Under the leadership of both Comptroller Mychajliw and Cheryl Mekarski of the Accounts Payable division, the paperless process operates efficiently utilizing SAP, the County’s Enterprise Resource Planning system and OnBase Document Management system software. 

“Before this, it took multiple steps before a check was actually mailed.  That is so typical of government.  It was a great waste of resources.  Paper gets lost in the shuffle.  Departments could not communicate with one another.  A paper invoice could sit on someone’s desk for months and no one else would know.  Now there’s an electronic accountability of making sure vendors are paid quickly.  We can track invoices and pay them like never before,” said Mekarski.

The multiple-step, multiple-person process was time consuming, burdensome, and with today’s technology, completely unnecessary.
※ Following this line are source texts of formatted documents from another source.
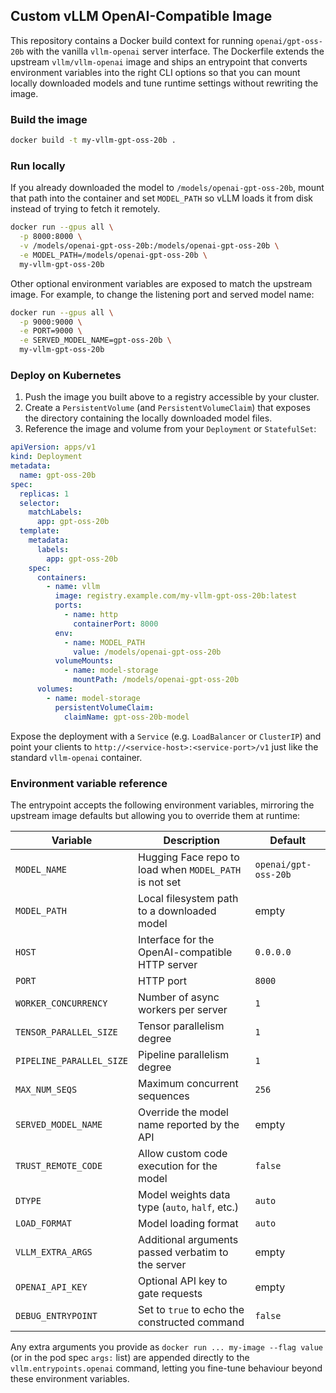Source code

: ## Custom vLLM OpenAI-Compatible Image

This repository contains a Docker build context for running
`openai/gpt-oss-20b` with the vanilla `vllm-openai` server interface. The
Dockerfile extends the upstream `vllm/vllm-openai` image and ships an
entrypoint that converts environment variables into the right CLI options so
that you can mount locally downloaded models and tune runtime settings without
rewriting the image.

### Build the image

```bash
docker build -t my-vllm-gpt-oss-20b .
```

### Run locally

If you already downloaded the model to `/models/openai-gpt-oss-20b`, mount that
path into the container and set `MODEL_PATH` so vLLM loads it from disk instead
of trying to fetch it remotely.

```bash
docker run --gpus all \
  -p 8000:8000 \
  -v /models/openai-gpt-oss-20b:/models/openai-gpt-oss-20b \
  -e MODEL_PATH=/models/openai-gpt-oss-20b \
  my-vllm-gpt-oss-20b
```

Other optional environment variables are exposed to match the upstream image.
For example, to change the listening port and served model name:

```bash
docker run --gpus all \
  -p 9000:9000 \
  -e PORT=9000 \
  -e SERVED_MODEL_NAME=gpt-oss-20b \
  my-vllm-gpt-oss-20b
```

### Deploy on Kubernetes

1. Push the image you built above to a registry accessible by your cluster.
2. Create a `PersistentVolume` (and `PersistentVolumeClaim`) that exposes the
   directory containing the locally downloaded model files.
3. Reference the image and volume from your `Deployment` or `StatefulSet`:

```yaml
apiVersion: apps/v1
kind: Deployment
metadata:
  name: gpt-oss-20b
spec:
  replicas: 1
  selector:
    matchLabels:
      app: gpt-oss-20b
  template:
    metadata:
      labels:
        app: gpt-oss-20b
    spec:
      containers:
        - name: vllm
          image: registry.example.com/my-vllm-gpt-oss-20b:latest
          ports:
            - name: http
              containerPort: 8000
          env:
            - name: MODEL_PATH
              value: /models/openai-gpt-oss-20b
          volumeMounts:
            - name: model-storage
              mountPath: /models/openai-gpt-oss-20b
      volumes:
        - name: model-storage
          persistentVolumeClaim:
            claimName: gpt-oss-20b-model
```

Expose the deployment with a `Service` (e.g. `LoadBalancer` or `ClusterIP`) and
point your clients to `http://<service-host>:<service-port>/v1` just like the
standard `vllm-openai` container.

### Environment variable reference

The entrypoint accepts the following environment variables, mirroring the
upstream image defaults but allowing you to override them at runtime:

| Variable | Description | Default |
| --- | --- | --- |
| `MODEL_NAME` | Hugging Face repo to load when `MODEL_PATH` is not set | `openai/gpt-oss-20b` |
| `MODEL_PATH` | Local filesystem path to a downloaded model | empty |
| `HOST` | Interface for the OpenAI-compatible HTTP server | `0.0.0.0` |
| `PORT` | HTTP port | `8000` |
| `WORKER_CONCURRENCY` | Number of async workers per server | `1` |
| `TENSOR_PARALLEL_SIZE` | Tensor parallelism degree | `1` |
| `PIPELINE_PARALLEL_SIZE` | Pipeline parallelism degree | `1` |
| `MAX_NUM_SEQS` | Maximum concurrent sequences | `256` |
| `SERVED_MODEL_NAME` | Override the model name reported by the API | empty |
| `TRUST_REMOTE_CODE` | Allow custom code execution for the model | `false` |
| `DTYPE` | Model weights data type (`auto`, `half`, etc.) | `auto` |
| `LOAD_FORMAT` | Model loading format | `auto` |
| `VLLM_EXTRA_ARGS` | Additional arguments passed verbatim to the server | empty |
| `OPENAI_API_KEY` | Optional API key to gate requests | empty |
| `DEBUG_ENTRYPOINT` | Set to `true` to echo the constructed command | `false` |

Any extra arguments you provide as `docker run ... my-image --flag value` (or in
the pod spec `args:` list) are appended directly to the `vllm.entrypoints.openai`
command, letting you fine-tune behaviour beyond these environment variables.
This initiative allows all invoices to be sent electronically to the office of Erie County Comptroller via a secure system utilizing the county’s scanning network that was already in place.  Prior to this, all invoices were mailed or hand-delivered.

Modernizing and streamlining the process made it quicker and easier to make payments.  The current epidemic only highlights the necessity for such an efficient operation.  With so many people being told to stay home from work, and social distancing now the norm, the multiple steps, and people that had been required in the past to handle the invoices and make the payments would have become a major issue.

“The last thing people, county departments, or businesses need right now is to be told they have to wait for a payment.  Every day this shutdown continues is another day of lost revenue for so many.  We are living in trying times.  We can at least assure them that through this program, they will get paid in a timely manner,” added Mekarski.

“The ‘old way’ of doing things was archaic and slow.  It was about time Erie County government left the Stone Age and entered the Information Age.  We will continue to look for ways to operate more efficiently and effectively.  Our office is accomplishing that because of changes we made, even as our employees work through the global epidemic challenges,” concluded Comptroller Mychajliw.